* Problem requirements *
Find each line below that includes "teoruxeda", then copy it.

* Study material *

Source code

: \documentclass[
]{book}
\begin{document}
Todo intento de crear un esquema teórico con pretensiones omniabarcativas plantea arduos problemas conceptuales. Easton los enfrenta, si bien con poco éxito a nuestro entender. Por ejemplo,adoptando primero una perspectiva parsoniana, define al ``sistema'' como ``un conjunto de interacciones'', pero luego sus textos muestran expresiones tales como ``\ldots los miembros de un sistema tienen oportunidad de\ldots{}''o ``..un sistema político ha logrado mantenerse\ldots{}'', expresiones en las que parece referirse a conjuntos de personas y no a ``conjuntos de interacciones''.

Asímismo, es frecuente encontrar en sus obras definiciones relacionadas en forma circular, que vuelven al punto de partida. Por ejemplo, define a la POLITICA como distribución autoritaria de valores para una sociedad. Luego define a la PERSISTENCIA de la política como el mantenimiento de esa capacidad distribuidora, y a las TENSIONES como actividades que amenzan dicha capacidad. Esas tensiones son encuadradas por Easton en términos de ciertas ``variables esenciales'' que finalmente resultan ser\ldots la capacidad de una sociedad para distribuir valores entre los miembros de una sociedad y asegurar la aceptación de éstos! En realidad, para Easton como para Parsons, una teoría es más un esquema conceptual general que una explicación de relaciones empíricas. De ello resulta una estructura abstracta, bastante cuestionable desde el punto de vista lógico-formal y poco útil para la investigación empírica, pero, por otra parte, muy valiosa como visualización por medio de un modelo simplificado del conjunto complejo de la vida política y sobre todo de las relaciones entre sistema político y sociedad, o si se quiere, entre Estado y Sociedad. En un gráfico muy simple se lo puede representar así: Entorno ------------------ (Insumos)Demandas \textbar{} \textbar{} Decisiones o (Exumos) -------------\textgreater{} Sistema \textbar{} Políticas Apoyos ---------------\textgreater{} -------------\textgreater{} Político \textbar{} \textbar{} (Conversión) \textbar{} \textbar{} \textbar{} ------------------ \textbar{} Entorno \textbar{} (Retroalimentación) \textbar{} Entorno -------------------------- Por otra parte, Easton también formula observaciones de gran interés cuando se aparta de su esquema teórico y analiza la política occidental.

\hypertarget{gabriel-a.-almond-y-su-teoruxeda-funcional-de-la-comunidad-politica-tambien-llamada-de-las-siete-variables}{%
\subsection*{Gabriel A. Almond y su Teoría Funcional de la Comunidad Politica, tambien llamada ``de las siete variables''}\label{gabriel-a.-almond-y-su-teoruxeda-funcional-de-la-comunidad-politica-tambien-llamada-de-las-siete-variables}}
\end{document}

* * *

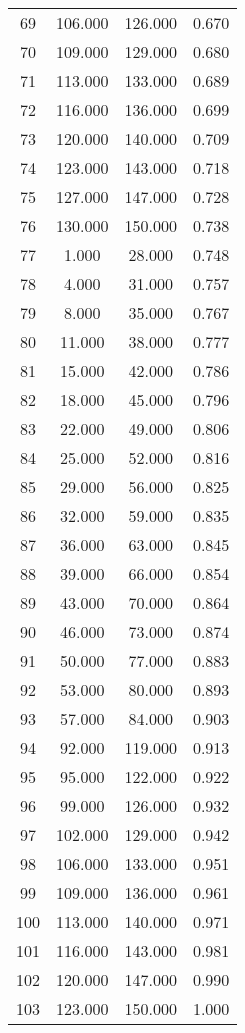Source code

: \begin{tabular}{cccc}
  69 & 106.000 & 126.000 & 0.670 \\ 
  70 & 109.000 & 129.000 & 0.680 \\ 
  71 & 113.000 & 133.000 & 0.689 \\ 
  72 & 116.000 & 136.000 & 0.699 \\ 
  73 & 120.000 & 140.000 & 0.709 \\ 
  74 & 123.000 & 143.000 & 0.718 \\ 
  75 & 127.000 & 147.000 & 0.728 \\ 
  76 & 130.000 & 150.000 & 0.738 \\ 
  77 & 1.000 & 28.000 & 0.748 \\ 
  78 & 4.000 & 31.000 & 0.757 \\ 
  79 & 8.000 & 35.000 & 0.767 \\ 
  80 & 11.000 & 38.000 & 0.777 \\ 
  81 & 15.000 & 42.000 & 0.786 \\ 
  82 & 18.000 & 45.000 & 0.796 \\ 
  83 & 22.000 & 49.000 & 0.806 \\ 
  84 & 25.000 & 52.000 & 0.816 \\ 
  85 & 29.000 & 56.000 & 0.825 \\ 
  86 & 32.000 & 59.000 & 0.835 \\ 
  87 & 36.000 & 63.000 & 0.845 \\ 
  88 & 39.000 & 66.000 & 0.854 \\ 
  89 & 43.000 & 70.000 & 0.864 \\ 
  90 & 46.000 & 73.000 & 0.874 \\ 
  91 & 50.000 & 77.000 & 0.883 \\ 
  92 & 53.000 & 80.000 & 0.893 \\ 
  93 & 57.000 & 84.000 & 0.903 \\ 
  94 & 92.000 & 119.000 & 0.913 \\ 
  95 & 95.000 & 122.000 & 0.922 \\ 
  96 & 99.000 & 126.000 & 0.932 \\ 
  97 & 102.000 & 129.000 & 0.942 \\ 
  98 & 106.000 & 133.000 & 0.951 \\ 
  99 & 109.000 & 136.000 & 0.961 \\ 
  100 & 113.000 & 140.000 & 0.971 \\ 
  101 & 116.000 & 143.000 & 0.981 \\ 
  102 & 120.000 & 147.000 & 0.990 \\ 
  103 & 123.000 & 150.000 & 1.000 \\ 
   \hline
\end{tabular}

* Completed task *
\hypertarget{gabriel-a.-almond-y-su-teoruxeda-funcional-de-la-comunidad-politica-tambien-llamada-de-las-siete-variables}{%
\subsection*{Gabriel A. Almond y su Teoría Funcional de la Comunidad Politica, tambien llamada ``de las siete variables''}\label{gabriel-a.-almond-y-su-teoruxeda-funcional-de-la-comunidad-politica-tambien-llamada-de-las-siete-variables}}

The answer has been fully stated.